Rendered images with source text:
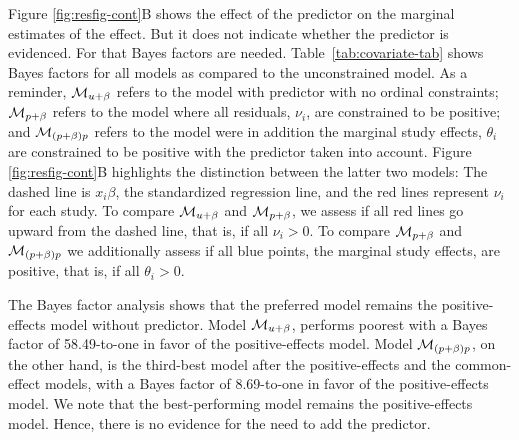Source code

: \documentclass[english,,man]{apa6}
\begin{document}
Figure \ref{fig:resfig-cont}B shows the effect of the predictor on the marginal estimates of the effect. But it does not indicate whether the predictor is evidenced. For that Bayes factors are needed. Table~\ref{tab:covariate-tab} shows Bayes factors for all models as compared to the unconstrained model. As a reminder, \({\cal M}_{u+\beta}\) refers to the model with predictor with no ordinal constraints; \({\cal M}_{p+\beta}\) refers to the model where all residuals, \(\nu_i\), are constrained to be positive; and \({\cal M}_{(p+\beta)p}\) refers to the model were in addition the marginal study effects, \(\theta_i\) are constrained to be positive with the predictor taken into account. Figure \ref{fig:resfig-cont}B highlights the distinction between the latter two models: The dashed line is \(x_i\beta\), the standardized regression line, and the red lines represent \(\nu_i\) for each study. To compare \({\cal M}_{u+\beta}\) and \({\cal M}_{p+\beta}\), we assess if all red lines go upward from the dashed line, that is, if all \(\nu_i > 0\). To compare \({\cal M}_{p+\beta}\) and \({\cal M}_{(p+\beta)p}\) we additionally assess if all blue points, the marginal study effects, are positive, that is, if all \(\theta_i > 0\).

The Bayes factor analysis shows that the preferred model remains the positive-effects model without predictor. Model \({\cal M}_{u+\beta}\), performs poorest with a Bayes factor of 58.49-to-one in favor of the positive-effects model. Model \({\cal M}_{(p+\beta)p}\), on the other hand, is the third-best model after the positive-effects and the common-effect models, with a Bayes factor of 8.69-to-one in favor of the positive-effects model. We note that the best-performing model remains the positive-effects model. Hence, there is no evidence for the need to add the predictor.
\end{document}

#### [EXERCISE DETAILS]
Using the entries above, copy out all lines that contain the string "predictor".

#### [TASK RESULT]
Figure \ref{fig:resfig-cont}B shows the effect of the predictor on the marginal estimates of the effect. But it does not indicate whether the predictor is evidenced. For that Bayes factors are needed. Table~\ref{tab:covariate-tab} shows Bayes factors for all models as compared to the unconstrained model. As a reminder, \({\cal M}_{u+\beta}\) refers to the model with predictor with no ordinal constraints; \({\cal M}_{p+\beta}\) refers to the model where all residuals, \(\nu_i\), are constrained to be positive; and \({\cal M}_{(p+\beta)p}\) refers to the model were in addition the marginal study effects, \(\theta_i\) are constrained to be positive with the predictor taken into account. Figure \ref{fig:resfig-cont}B highlights the distinction between the latter two models: The dashed line is \(x_i\beta\), the standardized regression line, and the red lines represent \(\nu_i\) for each study. To compare \({\cal M}_{u+\beta}\) and \({\cal M}_{p+\beta}\), we assess if all red lines go upward from the dashed line, that is, if all \(\nu_i > 0\). To compare \({\cal M}_{p+\beta}\) and \({\cal M}_{(p+\beta)p}\) we additionally assess if all blue points, the marginal study effects, are positive, that is, if all \(\theta_i > 0\).
The Bayes factor analysis shows that the preferred model remains the positive-effects model without predictor. Model \({\cal M}_{u+\beta}\), performs poorest with a Bayes factor of 58.49-to-one in favor of the positive-effects model. Model \({\cal M}_{(p+\beta)p}\), on the other hand, is the third-best model after the positive-effects and the common-effect models, with a Bayes factor of 8.69-to-one in favor of the positive-effects model. We note that the best-performing model remains the positive-effects model. Hence, there is no evidence for the need to add the predictor.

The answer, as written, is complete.